En segundo lugar, tampoco la idea de irrepetibilidad o de singulari­dad personal funciona en las sociedades ágrafas. La realiza­ción personal o las metas de la propia vida no se cifran en el desempeño de unas tareas irrepetibles en otra persona, sino más bien en la realización exacta de las funcionales sociales que el grupo atribuye. La idea de que cada persona contiene en sí un programa original de vida, una tarea que sólo ella puede desempeñar, una tarea o una vocación personal pertenece caracterís­ticamente a la modernidad occidental. Por el contrario, en las sociedades primitivas cuenta por encima de todo el bienestar y la supervivencia del grupo —la tribu, el poblado, el clan, la familia— mientras que los in­divi­duos se definen por sus funciones dentro de él. En este sentido, no son po­cas las sociedades en las que los individuos cambian de nombre según va­rían sus roles o su estatus social. Lo que nosotros llamamos "nombre propio" resulta ser no el de un individuo sino el de unas funciones. O mejor todavía: como el individuo se define por sus funciones, el nombre del individuo varía con ellas. No hay nada "detrás" de los roles. La existencia individual encaja casi perfectamente en el molde social deter­minado por sus papeles sociales, sin que aparezca el desajuste —tan propio del individualismo occidental— entre lo que se considera la satisfacción de las propias expectativas y el cumplimiento de las tareas que la sociedad le otorga. Por tanto, no se puede producir una quiebra entre el cultivo de la propia intimidad y el desempeño de los roles sociales.
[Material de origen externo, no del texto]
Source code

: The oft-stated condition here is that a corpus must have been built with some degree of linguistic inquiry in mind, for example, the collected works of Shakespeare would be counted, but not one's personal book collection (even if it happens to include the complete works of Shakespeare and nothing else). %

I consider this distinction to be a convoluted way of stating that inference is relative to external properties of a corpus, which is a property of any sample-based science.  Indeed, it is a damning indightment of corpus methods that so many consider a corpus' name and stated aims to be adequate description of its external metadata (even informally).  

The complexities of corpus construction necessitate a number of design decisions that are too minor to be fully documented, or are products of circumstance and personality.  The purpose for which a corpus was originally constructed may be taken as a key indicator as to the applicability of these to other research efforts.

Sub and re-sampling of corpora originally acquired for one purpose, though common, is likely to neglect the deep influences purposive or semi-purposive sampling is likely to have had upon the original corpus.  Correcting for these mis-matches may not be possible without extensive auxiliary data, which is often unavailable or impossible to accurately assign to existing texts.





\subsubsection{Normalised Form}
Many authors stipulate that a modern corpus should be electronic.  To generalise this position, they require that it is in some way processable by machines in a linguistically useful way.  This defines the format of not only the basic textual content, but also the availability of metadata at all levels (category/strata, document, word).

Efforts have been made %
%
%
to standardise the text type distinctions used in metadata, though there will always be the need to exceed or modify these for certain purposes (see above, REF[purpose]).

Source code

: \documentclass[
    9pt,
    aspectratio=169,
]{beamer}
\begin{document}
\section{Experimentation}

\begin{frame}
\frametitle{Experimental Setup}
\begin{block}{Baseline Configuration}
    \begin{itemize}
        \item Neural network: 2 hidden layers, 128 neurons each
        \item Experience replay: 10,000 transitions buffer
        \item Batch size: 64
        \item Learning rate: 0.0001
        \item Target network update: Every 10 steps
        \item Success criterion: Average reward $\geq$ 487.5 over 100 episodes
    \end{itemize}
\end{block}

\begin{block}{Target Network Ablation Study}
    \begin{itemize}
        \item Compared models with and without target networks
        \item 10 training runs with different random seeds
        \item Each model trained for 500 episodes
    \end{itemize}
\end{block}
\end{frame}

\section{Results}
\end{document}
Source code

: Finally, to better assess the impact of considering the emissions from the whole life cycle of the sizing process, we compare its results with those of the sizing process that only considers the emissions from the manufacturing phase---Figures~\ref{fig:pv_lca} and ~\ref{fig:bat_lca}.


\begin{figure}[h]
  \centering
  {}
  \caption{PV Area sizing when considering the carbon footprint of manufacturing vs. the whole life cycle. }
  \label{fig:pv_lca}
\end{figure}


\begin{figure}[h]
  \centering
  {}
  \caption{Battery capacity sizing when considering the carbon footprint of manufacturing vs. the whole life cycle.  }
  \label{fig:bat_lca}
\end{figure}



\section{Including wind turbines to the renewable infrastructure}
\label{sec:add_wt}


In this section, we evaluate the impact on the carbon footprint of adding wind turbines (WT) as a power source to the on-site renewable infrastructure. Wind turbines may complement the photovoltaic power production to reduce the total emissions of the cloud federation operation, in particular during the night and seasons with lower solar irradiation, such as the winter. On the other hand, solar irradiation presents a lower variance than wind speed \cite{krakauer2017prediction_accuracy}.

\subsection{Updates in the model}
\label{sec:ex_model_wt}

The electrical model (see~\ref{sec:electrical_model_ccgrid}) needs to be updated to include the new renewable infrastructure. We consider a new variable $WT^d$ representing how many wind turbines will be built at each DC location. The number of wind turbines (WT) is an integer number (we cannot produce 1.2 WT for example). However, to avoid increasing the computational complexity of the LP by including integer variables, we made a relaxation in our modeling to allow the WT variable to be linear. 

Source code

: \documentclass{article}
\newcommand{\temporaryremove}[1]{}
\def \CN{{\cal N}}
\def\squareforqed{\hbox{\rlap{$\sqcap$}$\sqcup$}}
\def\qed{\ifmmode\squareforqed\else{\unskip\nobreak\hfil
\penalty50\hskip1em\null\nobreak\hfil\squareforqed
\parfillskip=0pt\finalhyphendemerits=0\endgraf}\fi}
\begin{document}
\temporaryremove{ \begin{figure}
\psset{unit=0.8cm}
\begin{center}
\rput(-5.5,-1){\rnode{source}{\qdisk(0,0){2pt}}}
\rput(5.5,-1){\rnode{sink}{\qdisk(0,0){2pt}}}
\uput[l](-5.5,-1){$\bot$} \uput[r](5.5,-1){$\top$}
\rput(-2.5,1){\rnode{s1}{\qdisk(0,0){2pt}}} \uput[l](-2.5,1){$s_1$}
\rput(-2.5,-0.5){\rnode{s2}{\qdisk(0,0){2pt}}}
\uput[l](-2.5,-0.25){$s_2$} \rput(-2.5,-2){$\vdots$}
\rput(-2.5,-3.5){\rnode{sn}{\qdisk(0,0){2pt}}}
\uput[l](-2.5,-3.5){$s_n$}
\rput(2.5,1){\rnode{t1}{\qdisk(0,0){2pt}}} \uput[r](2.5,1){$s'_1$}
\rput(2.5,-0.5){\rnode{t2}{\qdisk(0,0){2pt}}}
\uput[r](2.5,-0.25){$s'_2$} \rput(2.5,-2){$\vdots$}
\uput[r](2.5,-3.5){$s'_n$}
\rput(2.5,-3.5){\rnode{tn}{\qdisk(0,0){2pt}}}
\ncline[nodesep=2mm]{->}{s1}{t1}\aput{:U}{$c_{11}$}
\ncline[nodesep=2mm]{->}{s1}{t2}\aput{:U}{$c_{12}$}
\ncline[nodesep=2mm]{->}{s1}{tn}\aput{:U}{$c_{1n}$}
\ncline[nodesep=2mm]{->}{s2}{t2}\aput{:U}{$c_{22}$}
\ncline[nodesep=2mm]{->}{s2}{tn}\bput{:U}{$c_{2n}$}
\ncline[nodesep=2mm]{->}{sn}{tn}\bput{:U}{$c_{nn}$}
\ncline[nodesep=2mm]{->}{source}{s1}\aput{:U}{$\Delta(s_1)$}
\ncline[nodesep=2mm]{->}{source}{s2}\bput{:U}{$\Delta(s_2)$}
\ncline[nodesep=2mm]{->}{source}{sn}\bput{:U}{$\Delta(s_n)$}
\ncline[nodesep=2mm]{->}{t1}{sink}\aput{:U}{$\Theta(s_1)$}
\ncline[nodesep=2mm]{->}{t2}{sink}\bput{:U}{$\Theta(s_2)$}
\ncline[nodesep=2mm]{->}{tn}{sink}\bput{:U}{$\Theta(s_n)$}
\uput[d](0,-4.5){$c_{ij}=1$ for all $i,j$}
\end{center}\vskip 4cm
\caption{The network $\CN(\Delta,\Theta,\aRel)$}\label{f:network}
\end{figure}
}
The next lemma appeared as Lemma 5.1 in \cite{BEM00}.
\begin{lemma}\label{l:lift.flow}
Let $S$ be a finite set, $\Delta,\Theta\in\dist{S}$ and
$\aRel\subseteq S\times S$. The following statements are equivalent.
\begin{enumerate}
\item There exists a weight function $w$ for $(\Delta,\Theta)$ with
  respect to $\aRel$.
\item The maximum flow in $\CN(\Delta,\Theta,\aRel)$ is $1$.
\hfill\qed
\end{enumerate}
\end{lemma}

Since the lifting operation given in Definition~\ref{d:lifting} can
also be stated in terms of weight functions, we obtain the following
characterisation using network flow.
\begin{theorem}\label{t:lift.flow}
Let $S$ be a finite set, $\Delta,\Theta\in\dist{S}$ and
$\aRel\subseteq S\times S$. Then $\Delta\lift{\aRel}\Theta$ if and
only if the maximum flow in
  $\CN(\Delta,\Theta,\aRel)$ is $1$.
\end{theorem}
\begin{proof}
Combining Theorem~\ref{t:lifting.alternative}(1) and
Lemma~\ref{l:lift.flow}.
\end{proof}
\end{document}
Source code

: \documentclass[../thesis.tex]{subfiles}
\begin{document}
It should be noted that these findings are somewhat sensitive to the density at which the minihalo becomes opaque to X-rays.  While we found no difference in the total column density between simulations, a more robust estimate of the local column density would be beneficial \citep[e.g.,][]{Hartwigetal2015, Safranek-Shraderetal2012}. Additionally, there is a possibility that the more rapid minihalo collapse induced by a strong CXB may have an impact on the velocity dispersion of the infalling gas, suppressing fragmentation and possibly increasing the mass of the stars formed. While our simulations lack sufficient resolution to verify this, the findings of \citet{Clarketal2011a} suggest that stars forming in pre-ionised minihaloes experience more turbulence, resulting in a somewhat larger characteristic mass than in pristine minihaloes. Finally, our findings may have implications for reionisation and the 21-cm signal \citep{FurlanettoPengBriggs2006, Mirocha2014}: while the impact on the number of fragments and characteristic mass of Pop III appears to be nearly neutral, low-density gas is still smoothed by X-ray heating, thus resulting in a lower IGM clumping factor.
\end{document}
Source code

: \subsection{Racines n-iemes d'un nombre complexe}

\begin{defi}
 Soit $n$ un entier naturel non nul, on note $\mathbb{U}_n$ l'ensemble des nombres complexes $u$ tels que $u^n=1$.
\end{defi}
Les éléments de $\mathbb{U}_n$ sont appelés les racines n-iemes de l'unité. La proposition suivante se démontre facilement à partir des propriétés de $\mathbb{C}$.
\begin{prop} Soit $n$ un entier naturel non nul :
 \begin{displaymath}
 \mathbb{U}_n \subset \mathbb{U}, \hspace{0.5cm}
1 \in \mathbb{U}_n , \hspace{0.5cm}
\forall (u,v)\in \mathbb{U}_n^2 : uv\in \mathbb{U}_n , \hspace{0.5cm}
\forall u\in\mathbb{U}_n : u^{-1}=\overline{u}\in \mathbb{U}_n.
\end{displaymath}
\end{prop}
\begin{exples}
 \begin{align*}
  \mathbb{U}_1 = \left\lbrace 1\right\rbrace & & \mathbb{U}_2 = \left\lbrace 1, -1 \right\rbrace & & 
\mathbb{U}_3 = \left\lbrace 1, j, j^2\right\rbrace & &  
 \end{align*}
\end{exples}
b) El descubrimiento de la noción de persona

El origen histórico del concepto de “persona” es cristiano. Al intentar explicar el misterio de que Dios son tres personas de una sola naturaleza, apareció la posibilidad de concebir un ser que tuviera la misma naturaleza pero fuera irreductible a los demás congéneres. Así fue aplicado a la condición de ser humano. La noción griega y romana de persona, que no era ampliable a todos los seres humanos, se aplica a partir del cristianismo a cualquier hombre, sea cual sea su condición.

Fue en el seno del cristianismo donde se reconoció por primera vez el valor y la dignidad de cada individuo de la es­pecie humana. También es una aportación del cristianismo el concepto filo­sófico de persona. La palabra "persona" tiene su origen etimológico en las máscaras, prosopon, que se uti­lizaban en el teatro griego. Por la máscara los espectadores reconocían el per­sonaje que determinado actor estaba interpre­tando. En Roma, el significado de la palabra persona varía. Ya no designa en general un per­sonaje en un escenario sino al agente jurídicamente reconocido para actuar en la esfera legal. Por eso, ni en Grecia ni en Roma, la palabra "persona" es sinónima de ser humano. Ni todos los seres humanos son personas —pues no todos los seres humanos son agentes jurídicos reconocidos— ni todas las personas jurídicas son seres humanos.

Los cristianos formularon la noción filosófica de persona para elabo­rar una doctrina teológica que permitiera expresar la fe en los misterios rela­cionados con la Trinidad de Dios y la Encarnación del Verbo. Distinguieron entre la persona y la naturaleza, entre quién es, el sujeto, y lo que es, su na­turaleza. Aunque aplicaron en primer lugar a Dios la distinción, también lo hicieron posteriormente a los seres humanos. Así se distinguía entre la persona humana, el quién, y su naturaleza, lo que cada persona es. La persona humana es así el sujeto que en cada caso posee la naturaleza humana, el quien que cada ser humano es, el ser que es un ser humano. Por eso, a diferencia de los romanos o los griegos, el concepto de persona, en primer lugar, no pertenece sólo al ámbito de los personajes que cada uno asume o de los derechos y deberes jurídicos en el ámbito legal, sino al plano de lo que cada uno es. "Ser persona" designa lo más íntimo de cada uno, su manera más específica y propia de ser. Y también, en segundo lu­gar, a diferencia de griegos y romanos, el concepto de persona es ahora uni­versal: todos los seres humanos son persona, porque todos ellos poseen una naturaleza racional. En cuanto que posee una naturaleza racional, toda per­sona es digna; y en cuanto que personas todos los seres humanos son igualmente dignos, singulares e irrepetibles. Cada uno es fruto de un desig­nio particular del Creador, objeto de un amor redentor de predilección y responsable de su destino eterno.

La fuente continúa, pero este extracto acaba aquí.